The crucial next step, then, isn't just to identify your existing edge, but to actively cultivate and sharpen it. What unique combination of skills, experiences, and perspectives do you bring to the table that few others can? Perhaps it's your specific technical proficiency blended with an unusual soft skill, or a niche industry background combined with a fresh, outside perspective. Your edge isn't static; it evolves as you learn, connect, and challenge yourself. It's about intentionally building on "what you know" and "who you know" in ways that make "who knows you" truly recognize your distinct contribution. This continuous pursuit of your evolving edge is, I believe, the most potent strategy for ensuring long-term irreplaceability.

Other philosophies & concluding thoughts

Defining a singular philosophy for success in life (a.k.a. career) is impossible, but I listed out the major guiding principles that I follow in my life at various points. There are some other philosophies that one might find useful and I refer to from time to time, am listing them out here.

  1. Increasing the surface area of luck: The principle is fairly simple. We must do something regularly to allow luck to kick in and get us some life-changing outcome. For example, giving the CAT exam on whim, sending in your resume for an impossible to get job or vibe coding & launching a random app are all ways to increase your surface area of luck. If luck pans out, you get a life changing outcome, if not, no harm done at all. These bets are incredibly power and fairly easy to keep doing regularly. This isn't about blind chance; it's about actively creating more opportunities for serendipity to strike. In fact, I picked up a fun thought exercise from a friend - what is one life changing thing that I do every month? Essentially, the goal is to allow serendipity to kick and make your life. If you keep going at it, life does give up at some point and let’s you win. I picked this concept up from Y Combinator and I believe this is an incredible exercise to follow monthly.
  2. Antifragile decision making: If you’ve seen Game of Thrones, you’d remember a dialogue from Littlefinger - “Chaos is a ladder”. This is surprisingly true! We live in a VUCA world and the fastest way to the top is by surviving at the eye of a cyclone. It’s also incredibly risky being there but that’s the payoff matrix here - Inconceivable success or massive failure?
  3. Failing in life: Failing is the cement that paves the road to success. It feels good to hear this but incredibly difficult to process it when you’re at the short end of the stick. There’s a famous quote - “Show me a person that hasn’t failed & I’ll show you a person that hasn’t tried”. It is important to fail but with one key condition - you should always be able to restart. That could mean different things for different people - having the right amount of financial capital, fancy degrees, in-demand skills etc. Whatever it may be, trying and failing is essential, in fact, it may be coupled with the surface area of luck philosophy as well, but to the extent that your risks are hedged. Failure shouldn’t mean ruin.
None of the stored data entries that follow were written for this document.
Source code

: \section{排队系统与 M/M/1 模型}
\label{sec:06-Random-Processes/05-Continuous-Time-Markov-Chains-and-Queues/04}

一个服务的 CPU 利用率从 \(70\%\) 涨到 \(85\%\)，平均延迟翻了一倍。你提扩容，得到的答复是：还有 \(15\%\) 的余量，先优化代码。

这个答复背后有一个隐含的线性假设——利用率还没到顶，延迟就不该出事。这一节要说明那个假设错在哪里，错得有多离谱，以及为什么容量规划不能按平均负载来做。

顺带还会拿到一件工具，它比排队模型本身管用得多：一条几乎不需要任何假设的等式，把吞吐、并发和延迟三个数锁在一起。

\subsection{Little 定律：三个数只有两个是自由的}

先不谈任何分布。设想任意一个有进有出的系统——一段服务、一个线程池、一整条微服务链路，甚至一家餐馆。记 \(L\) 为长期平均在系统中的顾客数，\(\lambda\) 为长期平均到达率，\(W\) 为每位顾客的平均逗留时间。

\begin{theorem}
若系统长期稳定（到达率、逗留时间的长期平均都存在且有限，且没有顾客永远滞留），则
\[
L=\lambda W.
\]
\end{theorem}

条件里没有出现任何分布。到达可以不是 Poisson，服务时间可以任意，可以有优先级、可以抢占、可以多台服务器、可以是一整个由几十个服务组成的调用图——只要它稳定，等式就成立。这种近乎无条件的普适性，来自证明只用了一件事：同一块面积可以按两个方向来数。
In the end, career success isn't a destination but a continuous journey of growth, pain, and self-discovery. If you do desire a silver bullet for success, it’s QUESTIONS. Asking the right questions will always guide you towards your version of success. By thoughtfully engaging with the questions and philosophies I listed out, I would hope that you are equipped to not just navigate the professional world, but to truly thrive in it.